# 1980 Dasher Temp gauge not working



## frankclimbs (Jul 26, 2019)

So I just acquired a 1980 Dasher with a 1.5L Diesel engine. It was my grandpa’s car and sat for almost 20 years. I now have it running but I can’t seem to figure out why the temperature gauge is not working. Looking through the forum I couldn’t find a solution. I located the coolant temp sender and the wire attached is a yellow/red which seems to be correct. In one of the posts that I read it said there should be 10 volts to this wire when the key is on. Can anyone confirm this? Mine does not have any voltage. I am guessing this is my problem. I assumed that the wire was probably cracked somewhere and not getting the voltage it needed. But I did a continuity test and it appears to be good from under the dash to the sender. I haven't taken apart the cluster to measure on the back of the gauge yet. Hoping not to rip it all the way down if I don't need to. But happy to, if needed. So my question now would be what to try next? My fuel gauge works great as just some more information as many link the two. Is there a fuse or relay that I am missing? Any help that anyone can provide would be much appreciated.

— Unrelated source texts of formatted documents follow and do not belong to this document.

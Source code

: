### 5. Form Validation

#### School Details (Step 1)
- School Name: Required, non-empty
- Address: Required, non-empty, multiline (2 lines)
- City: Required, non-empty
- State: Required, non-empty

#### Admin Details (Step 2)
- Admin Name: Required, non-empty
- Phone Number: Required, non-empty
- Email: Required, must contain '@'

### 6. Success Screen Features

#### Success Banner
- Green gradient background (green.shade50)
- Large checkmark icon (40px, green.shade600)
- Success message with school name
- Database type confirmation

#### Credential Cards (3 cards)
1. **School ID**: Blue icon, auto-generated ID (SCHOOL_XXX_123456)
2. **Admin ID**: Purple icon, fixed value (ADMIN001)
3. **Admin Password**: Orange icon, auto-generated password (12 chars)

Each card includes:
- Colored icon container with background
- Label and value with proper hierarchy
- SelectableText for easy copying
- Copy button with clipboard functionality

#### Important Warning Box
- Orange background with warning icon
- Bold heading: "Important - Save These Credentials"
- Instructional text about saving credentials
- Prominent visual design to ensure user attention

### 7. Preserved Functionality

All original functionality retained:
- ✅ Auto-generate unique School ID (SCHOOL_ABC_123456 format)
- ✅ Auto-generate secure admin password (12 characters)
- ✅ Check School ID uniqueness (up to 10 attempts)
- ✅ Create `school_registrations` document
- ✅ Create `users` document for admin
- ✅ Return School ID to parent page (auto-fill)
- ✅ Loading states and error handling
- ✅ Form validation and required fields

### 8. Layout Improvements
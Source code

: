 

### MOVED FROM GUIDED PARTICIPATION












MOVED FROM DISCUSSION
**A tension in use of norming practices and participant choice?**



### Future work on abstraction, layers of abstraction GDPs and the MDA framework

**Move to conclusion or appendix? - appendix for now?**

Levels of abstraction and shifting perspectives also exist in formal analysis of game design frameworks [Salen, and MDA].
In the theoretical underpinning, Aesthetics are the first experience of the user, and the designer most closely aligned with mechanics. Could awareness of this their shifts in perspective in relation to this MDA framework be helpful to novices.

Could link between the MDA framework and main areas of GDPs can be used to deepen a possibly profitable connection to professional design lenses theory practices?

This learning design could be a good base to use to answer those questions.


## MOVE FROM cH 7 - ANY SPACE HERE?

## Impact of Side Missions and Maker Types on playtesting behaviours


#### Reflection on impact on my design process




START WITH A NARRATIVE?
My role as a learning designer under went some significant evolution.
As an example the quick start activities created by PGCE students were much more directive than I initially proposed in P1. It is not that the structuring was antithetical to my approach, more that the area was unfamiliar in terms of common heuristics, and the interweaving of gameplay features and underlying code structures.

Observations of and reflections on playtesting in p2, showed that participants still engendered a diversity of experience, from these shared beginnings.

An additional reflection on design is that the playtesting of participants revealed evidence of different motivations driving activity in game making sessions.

I am excited to get this car back up and running on the road.


----------



## B1-16V (Aug 5, 2002)

I normally hate it when people reply with "get the manual" or some form of that, but, I will say - if you plan to hang on to this car, I really recommend getting a "Bentley" manual for your car. Mine has helped immensely working on Dashers over the years. I have learned a LOT from that book.

Having said that, I don't have my manual handy right now, but I bet it will have the answer you need.


----------



## Gimbu (Jul 17, 2018)

Have you checked the sensor itself? The gauge? Could also be a relay or printed circuit. How is it behaving when it isn't working?


----------